Pop-up retail, or pop-up stores, flash sales, just like the name implies, is a retail store that open only for a short period of time. Many e-commerce businesses are using this trend to create a unique and exclusive shopping experience for their customers whilst test out the physical retail environment or to seek out new prospects.
Notably, there are three types of pop-up stores. The first, and could be the simplest type, is the ‘no digital involvement’ kind of store. The next level is semi-digital where vendors may incorporate some sort of mobile display or a point-of-sale (POS) system to aid the business.

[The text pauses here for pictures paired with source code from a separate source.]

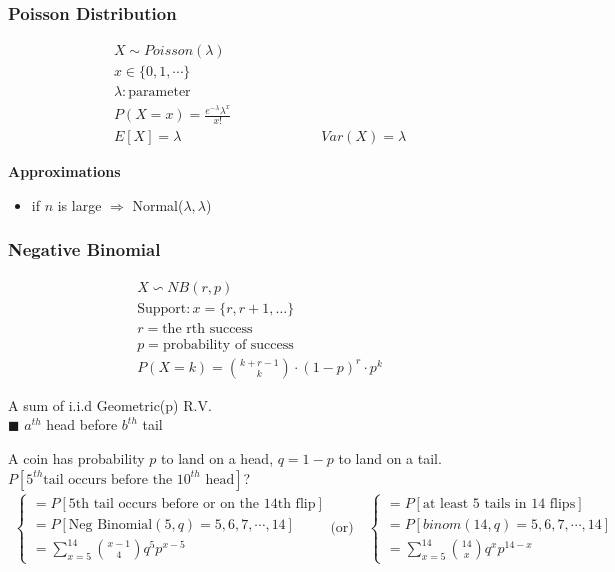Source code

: \subsubsection*{Poisson Distribution}
\begin{tcolorbox}
\begin{gather*}
	X \sim Poisson(\lambda)\\
	 x \in \{0, 1, \cdots \} \\
	\lambda : \text{parameter}\\
	P(X = x) = \frac{e^{-\lambda} \lambda^x}{x!}\\
	E[X] = \lambda \hspace{10em} Var(X) = \lambda
\end{gather*}	
\end{tcolorbox}
\textbf{Approximations}
\begin{itemize}
	\item if $n$ is large $\Longrightarrow$ Normal($\lambda,\lambda$)
\end{itemize}
\subsubsection*{Negative Binomial}
\begin{tcolorbox}
	\begin{gather*}
	X \backsim NB(r,p)\\
	\text{Support}: x = \{ r, r+1, \ldots \}\\
	r = \text{the rth success}\\
	p = \text{probability of success}\\
	P(X = k) = \binom{k + r-1}{k} \cdot (1-p)^r \cdot p^k
 	\end{gather*}
\end{tcolorbox}
A sum of i.i.d Geometric(p) R.V.\\
$\blacksquare$ $a^{th}$ head before $b^{th}$ tail
\begin{example}
	A coin has probability $p$ to land on a head, $q = 1-p$ to land on a tail.\\
	$P[5^{th} \text{tail occurs before the } 10^{th} \text{ head}]$?
	\begin{gather*}
	\begin{cases}
		= P[\text{5th tail occurs before or on the 14th flip}]\\
		= P[\text{Neg Binomial}(5,q) = 5,6,7,\cdots, 14]\\
		= \sum\limits_{x=5}^{14} \binom{x-1}{4} q^5 p^{x-5}
	\end{cases}	\text{(or)} \quad
	\begin{cases}
		= P[\text{at least 5 tails in 14 flips}]\\
		= P[binom(14,q) = 5,6,7,\cdots, 14]\\
		= \sum\limits_{x=5}^{14} \binom{14}{x} q^x p^{14-x}
	\end{cases}
	\end{gather*}
\end{example}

The last type, arguably the most effective, is smart pop-up where vendors make full use of technology to gain insights of the consumer behaviours and drive a personalised brand messages.
Why pop-up retail?
The toughest question for traditional brick-and-mortar stores has always been the location, how to lock in the best possible property that is not only attracts loads of customers but also secures an affordable rental price. Then, we witnessed the rising era of e-commerce as an efficient method of shopping for the working adults who prefer things to be fast and convenient.
And now comes pop-up stores - the perfect meeting point of a traditional store and an online shopping site: to connect with new, potential customers in real life without wasting too much time and effort in setting up a physical footprint.
Major department stores like Macy’s are opening up to this new idea by giving over large chunks of their floor space to temporary kiosks and pop-up stores, which is a much better option than leaving empty strips of valuable properties to go to waste. With the surging number of retail stores closures during the past year, pop-up stores help to answer the aching questions in regards to real estate lease.
Utilising technology in pop-up retail
Despite being short-lived, pop-up retail still offers a mountain of valuable insights for retailers to mine. By incorporating the suitable technologies, retail brands can still learn about the consumers such as their interests, the way they move throughout the kiosk and more.
Cameras, heat maps, interactive displays or other technology devices can be used in a digitally optimised pop-up store to capture data in real-time, then all data is streamed to one retail solution for analysation. From then, insights about the activities at the pop-up are displayed on an IoT dashboard in an easy-to-read manner for better understanding of the customer experience and to better serve the shoppers.
Pop-up retail and omnichannel
There’s another retail terminology that is also the buzzword these days, and that is omnichannel, an integrated, seamless customer experience regardless of whether they shop online or offline.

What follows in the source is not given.